For simplification we will let MBO automatically decide for the regression method and the initial design. As the parameter space is purely numeric MBO will use Kriging, which is exactly what we want.

All we have to do now to initialize the parallel execution of the objective function is to call parallelStartMulticore() from the parallelMap package.

# Kriging can create a lot of console output, which we want tu surpress here:
configureMlr(on.learner.warning = "quiet", show.learner.output = FALSE)

library(parallelMap)
parallelStartMulticore(cpus = 2, show.info = TRUE)
res = mbo(obj.fun, control = ctrl, show.info = FALSE)
parallelStop()

As you can see from the console output of parallelMap the initial design will also be evaluated in parallel.

In the end a small plot that uses the opt.path which is stored in the result of the MBO Optimization process to visualize which points were proposed in which iteration. The zeros are the points from the initial design, 1 for the first iteration and so on.

## Parallelization of the objective function

In some cases it is actually possible to parallelize the objective function. This can also be done with the help of parallelMap.

### Custom objective function

One simple case to make use of parallelization is when we have a noisy function and we just evaluate it repeatedly to reduce the noisiness. The following example illustrates that, but also can be useful to show you how to parallelize your objective in a more sophisticated way.

# noisy objective function
fn = function(x) {
sin(x[1]) + cos(x[2]) + sum(x^2) + rnorm(1, sd = 1 + abs(prod(x)))
}

# very noisy normal smoof function
ps = makeNumericParamSet("x", len = 2, lower =  -5, upper = 5)
obj.fun.single = makeSingleObjectiveFunction(name = "noisy", fn = fn, noisy = TRUE, par.set = ps)

# unified color scale for better comparison later
general.scale = scale_fill_gradientn(limits = c(-10, 110), colors = RColorBrewer::brewer.pal(11, "Spectral"))

# noisy output
autoplot(obj.fun.single, render.levels = TRUE) + general.scale
## Scale for 'fill' is already present. Adding another scale for 'fill', which
## will replace the existing scale.

Now let’s create an objective function that uses parallelization internally by using the function parallelMap() of the equally named package.

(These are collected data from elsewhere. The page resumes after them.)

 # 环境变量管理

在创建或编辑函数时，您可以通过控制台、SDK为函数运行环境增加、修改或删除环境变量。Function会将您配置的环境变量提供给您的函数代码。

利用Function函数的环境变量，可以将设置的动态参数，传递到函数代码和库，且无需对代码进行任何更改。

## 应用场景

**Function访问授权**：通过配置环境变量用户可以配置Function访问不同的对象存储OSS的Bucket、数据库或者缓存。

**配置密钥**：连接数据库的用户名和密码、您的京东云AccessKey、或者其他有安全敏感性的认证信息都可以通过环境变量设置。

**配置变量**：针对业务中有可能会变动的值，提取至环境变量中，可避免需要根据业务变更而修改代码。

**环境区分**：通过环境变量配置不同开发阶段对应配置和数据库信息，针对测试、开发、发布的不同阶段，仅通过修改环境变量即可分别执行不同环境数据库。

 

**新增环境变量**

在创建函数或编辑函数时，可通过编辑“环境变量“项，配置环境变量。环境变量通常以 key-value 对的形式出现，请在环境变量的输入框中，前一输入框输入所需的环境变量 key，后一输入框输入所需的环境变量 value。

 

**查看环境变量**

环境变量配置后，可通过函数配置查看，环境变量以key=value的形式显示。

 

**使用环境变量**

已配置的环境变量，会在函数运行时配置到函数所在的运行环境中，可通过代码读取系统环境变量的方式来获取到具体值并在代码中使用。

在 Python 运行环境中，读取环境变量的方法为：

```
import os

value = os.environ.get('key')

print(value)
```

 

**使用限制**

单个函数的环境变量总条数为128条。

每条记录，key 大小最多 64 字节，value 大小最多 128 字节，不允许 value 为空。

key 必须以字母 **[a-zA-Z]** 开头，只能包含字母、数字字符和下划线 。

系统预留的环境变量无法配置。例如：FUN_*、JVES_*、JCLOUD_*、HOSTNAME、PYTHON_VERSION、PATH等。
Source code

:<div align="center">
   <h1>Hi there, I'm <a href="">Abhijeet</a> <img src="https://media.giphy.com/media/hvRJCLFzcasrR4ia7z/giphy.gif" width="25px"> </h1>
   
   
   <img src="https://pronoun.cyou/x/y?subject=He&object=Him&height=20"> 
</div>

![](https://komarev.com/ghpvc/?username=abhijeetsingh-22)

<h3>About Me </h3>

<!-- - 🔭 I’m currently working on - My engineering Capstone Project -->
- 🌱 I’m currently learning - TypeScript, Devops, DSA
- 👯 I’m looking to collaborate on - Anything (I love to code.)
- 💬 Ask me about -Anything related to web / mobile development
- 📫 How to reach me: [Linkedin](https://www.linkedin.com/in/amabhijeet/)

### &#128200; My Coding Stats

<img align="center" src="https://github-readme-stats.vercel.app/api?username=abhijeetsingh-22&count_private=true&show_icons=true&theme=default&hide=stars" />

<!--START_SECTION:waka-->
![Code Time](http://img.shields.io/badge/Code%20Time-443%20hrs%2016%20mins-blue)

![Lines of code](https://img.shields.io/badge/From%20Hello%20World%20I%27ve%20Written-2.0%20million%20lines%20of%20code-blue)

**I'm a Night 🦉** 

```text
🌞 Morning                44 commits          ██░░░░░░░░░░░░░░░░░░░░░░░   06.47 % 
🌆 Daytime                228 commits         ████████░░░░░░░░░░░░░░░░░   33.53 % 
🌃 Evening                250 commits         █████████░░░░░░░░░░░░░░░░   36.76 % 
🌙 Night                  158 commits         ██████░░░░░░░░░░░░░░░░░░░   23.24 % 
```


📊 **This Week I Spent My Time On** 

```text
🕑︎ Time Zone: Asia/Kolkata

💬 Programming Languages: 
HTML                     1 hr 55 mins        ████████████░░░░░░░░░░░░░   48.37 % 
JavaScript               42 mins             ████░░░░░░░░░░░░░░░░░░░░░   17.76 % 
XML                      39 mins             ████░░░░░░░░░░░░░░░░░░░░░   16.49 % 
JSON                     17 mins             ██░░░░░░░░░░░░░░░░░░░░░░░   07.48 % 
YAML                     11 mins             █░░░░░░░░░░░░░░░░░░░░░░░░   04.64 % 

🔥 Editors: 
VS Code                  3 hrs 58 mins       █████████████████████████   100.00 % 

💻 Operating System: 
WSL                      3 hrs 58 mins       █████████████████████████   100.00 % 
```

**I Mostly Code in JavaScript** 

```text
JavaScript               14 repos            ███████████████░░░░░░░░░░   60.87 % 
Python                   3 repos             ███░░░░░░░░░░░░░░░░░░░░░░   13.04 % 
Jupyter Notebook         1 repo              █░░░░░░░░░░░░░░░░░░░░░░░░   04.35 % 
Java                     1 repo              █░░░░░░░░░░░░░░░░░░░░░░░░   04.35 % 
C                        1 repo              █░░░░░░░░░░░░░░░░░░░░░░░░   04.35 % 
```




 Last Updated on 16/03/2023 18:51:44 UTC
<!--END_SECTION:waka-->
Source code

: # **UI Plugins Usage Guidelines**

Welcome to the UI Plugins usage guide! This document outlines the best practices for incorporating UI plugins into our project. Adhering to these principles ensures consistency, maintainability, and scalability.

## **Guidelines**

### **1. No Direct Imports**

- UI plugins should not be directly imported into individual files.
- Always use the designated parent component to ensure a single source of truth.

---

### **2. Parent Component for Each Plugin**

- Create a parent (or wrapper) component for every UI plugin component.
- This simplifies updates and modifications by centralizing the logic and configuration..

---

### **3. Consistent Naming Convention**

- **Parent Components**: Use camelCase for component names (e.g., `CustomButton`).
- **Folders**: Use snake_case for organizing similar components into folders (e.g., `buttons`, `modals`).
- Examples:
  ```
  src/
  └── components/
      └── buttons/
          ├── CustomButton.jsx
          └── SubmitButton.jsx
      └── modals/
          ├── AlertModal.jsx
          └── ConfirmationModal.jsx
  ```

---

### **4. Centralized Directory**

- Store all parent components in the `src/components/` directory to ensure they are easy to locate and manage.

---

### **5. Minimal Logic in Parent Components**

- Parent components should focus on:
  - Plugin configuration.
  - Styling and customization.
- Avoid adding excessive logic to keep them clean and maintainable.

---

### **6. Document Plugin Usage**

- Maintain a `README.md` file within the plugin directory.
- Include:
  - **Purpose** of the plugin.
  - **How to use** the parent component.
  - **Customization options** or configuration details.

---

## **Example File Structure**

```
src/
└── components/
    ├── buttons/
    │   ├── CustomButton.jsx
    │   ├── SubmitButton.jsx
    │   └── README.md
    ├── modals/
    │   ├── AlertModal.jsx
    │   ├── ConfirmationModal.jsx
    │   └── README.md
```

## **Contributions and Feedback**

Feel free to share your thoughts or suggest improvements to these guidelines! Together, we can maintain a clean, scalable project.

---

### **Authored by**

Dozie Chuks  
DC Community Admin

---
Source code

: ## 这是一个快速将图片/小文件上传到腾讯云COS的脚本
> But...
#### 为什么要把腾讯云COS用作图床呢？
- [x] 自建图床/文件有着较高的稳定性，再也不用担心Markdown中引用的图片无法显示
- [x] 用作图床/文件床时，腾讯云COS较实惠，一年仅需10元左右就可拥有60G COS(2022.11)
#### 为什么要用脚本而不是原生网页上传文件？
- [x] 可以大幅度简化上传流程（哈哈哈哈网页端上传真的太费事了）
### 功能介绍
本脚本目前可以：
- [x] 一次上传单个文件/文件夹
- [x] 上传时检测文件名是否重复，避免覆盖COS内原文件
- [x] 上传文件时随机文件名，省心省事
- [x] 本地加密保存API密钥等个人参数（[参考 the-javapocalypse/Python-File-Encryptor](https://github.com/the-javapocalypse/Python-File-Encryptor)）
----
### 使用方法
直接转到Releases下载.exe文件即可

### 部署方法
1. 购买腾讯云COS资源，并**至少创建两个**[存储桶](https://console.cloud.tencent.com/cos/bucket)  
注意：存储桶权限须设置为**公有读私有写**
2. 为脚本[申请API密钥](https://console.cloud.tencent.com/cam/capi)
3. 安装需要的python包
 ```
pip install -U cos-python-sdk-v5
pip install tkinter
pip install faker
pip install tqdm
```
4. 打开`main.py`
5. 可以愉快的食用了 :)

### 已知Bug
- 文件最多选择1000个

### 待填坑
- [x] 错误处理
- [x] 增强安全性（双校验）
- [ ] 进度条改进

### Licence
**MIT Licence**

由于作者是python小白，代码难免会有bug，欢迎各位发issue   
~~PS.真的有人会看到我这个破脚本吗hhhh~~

parallelRegisterLevels(levels = "objective")
obj.fun.parallel = makeSingleObjectiveFunction(
name = "noisy_example",
fn = function(x) {
rep.x = replicate(4, x, simplify = FALSE)
res = parallelMap(fn, rep.x, simplify = TRUE, level = "custom.objective")
mean(res)
},
noisy = TRUE,
par.set = makeNumericParamSet(id = "x", len = 2, lower = -5, upper = 5),
vectorized = FALSE,
has.simple.signature = TRUE
)
autoplot(obj.fun.parallel, render.levels = TRUE) + general.scale
## Scale for 'fill' is already present. Adding another scale for 'fill', which
## will replace the existing scale.

As we can easily see the replicated and averaged evaluation of the target function apparently smoothed the output. This will improve optimization directly. However the objective function is still noisy and we have to adapt the settings a little. Details are given in the Vignette about noisy optimization.

library(mlr)
ctrl = makeMBOControl(final.method = "best.predicted")
ctrl = setMBOControlTermination(ctrl, iters = 5L)
ctrl = setMBOControlInfill(ctrl, crit = crit.aei)
parallelStartMulticore(cpus = 2L, show.info = TRUE, level = "custom.objective")
res.parallel = mbo(obj.fun.parallel, control = ctrl, show.info = FALSE)
parallelStop()
res.parallel

As you can see in the output of parallelMap we now parallelize the level custom.objective and not as previously mlrMBO.feval. If you forget to register your own level parallelMap will parallelize the first call of parallelMap and that would be the call we do internally to evaluate the proposed points.